Vector Matrix multiplication via ARM NEON

I have a task - to multiply big row vector (10 000 elements) via big column-major matrix (10 000 rows, 400 columns). I decided to go with ARM NEON since I'm curious about this technology and would like to learn more about it.

Here's a working example of vector matrix multiplication I wrote:

//float* vec_ptr - a pointer to vector
//float* mat_ptr - a pointer to matrix
//float* out_ptr - a pointer to output vector
//int matCols - matrix columns
//int vecRows - vector rows, the same as matrix

for (int i = 0, max_i = matCols; i < max_i; i++) {
    for (int j = 0, max_j = vecRows - 3; j < max_j; j+=4, mat_ptr+=4, vec_ptr+=4) {
        float32x4_t mat_val = vld1q_f32(mat_ptr);    //get 4 elements from matrix
        float32x4_t vec_val = vld1q_f32(vec_ptr);    //get 4 elements from vector

        float32x4_t out_val = vmulq_f32(mat_val, vec_val);  //multiply vectors
        float32_t total_sum = vaddvq_f32(out_val);          //sum elements of vector together
        out_ptr[i] += total_sum;
    }

    vec_ptr = &myVec[0];   //switch ptr back again to zero element
}

The problem is that it's taking very long time to compute - 30 ms on iPhone 7+ when my goal is 1 ms or even less if it's possible.
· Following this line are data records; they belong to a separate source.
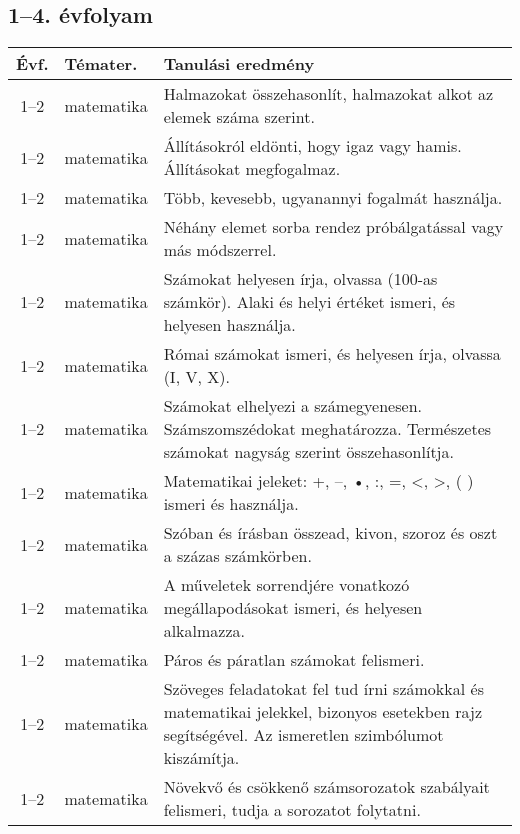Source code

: \subsection{1--4. évfolyam}
\begin{small}
  \begin{longtable}{c | p{2cm} |  p{11cm} }
    \textbf{Évf.} & \textbf{Témater.} & \textbf{Tanulási eredmény} \\ \hline \hline
    \endhead

              1--2 & matematika & Halmazokat összehasonlít, halmazokat alkot az elemek száma szerint. \\ \hline
              1--2 & matematika & Állításokról eldönti, hogy igaz vagy hamis. Állításokat megfogalmaz. \\ \hline
              1--2 & matematika & Több, kevesebb, ugyanannyi fogalmát használja. \\ \hline
              1--2 & matematika & Néhány elemet sorba rendez próbálgatással vagy más módszerrel. \\ \hline
              1--2 & matematika & Számokat helyesen írja, olvassa (100-as számkör). Alaki és helyi értéket ismeri, és helyesen használja. \\ \hline
              1--2 & matematika & Római számokat ismeri, és helyesen írja, olvassa (I, V, X). \\ \hline
              1--2 & matematika & Számokat elhelyezi a számegyenesen. Számszomszédokat meghatározza. Természetes számokat nagyság szerint összehasonlítja. \\ \hline
              1--2 & matematika & Matematikai jeleket: +, –, •, :, =, <, >, ( ) ismeri és használja. \\ \hline
              1--2 & matematika & Szóban és írásban összead, kivon, szoroz és oszt a százas számkörben. \\ \hline
              1--2 & matematika & A műveletek sorrendjére vonatkozó megállapodásokat ismeri, és helyesen alkalmazza. \\ \hline
              1--2 & matematika & Páros és páratlan számokat felismeri. \\ \hline
              1--2 & matematika & Szöveges feladatokat fel tud írni számokkal és matematikai jelekkel, bizonyos esetekben rajz segítségével. Az ismeretlen szimbólumot kiszámítja. \\ \hline
              1--2 & matematika & Növekvő és csökkenő számsorozatok szabályait felismeri, tudja a sorozatot folytatni. \\ \hline

\end{longtable}
\end{small}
Current execution time is understandable since I launch multiplication iteration 400 * (10000 / 4) = 1 000 000 times.

Also, I tried to process 8 elements instead of 4. It seems to help, but numbers still very far from my goal.

I understand that I might make some horrible mistakes since I'm newbie with ARM NEON. And I would be happy if someone can give me some tip how I can optimize my code.

Also - is it worth doing big vector-matrix multiplication via ARM NEON? Does this technology fit well for such purpose?

Solution

Your code is completely flawed: it iterates 16 times assuming both matCols and vecRows are 4. What's the point of SIMD then?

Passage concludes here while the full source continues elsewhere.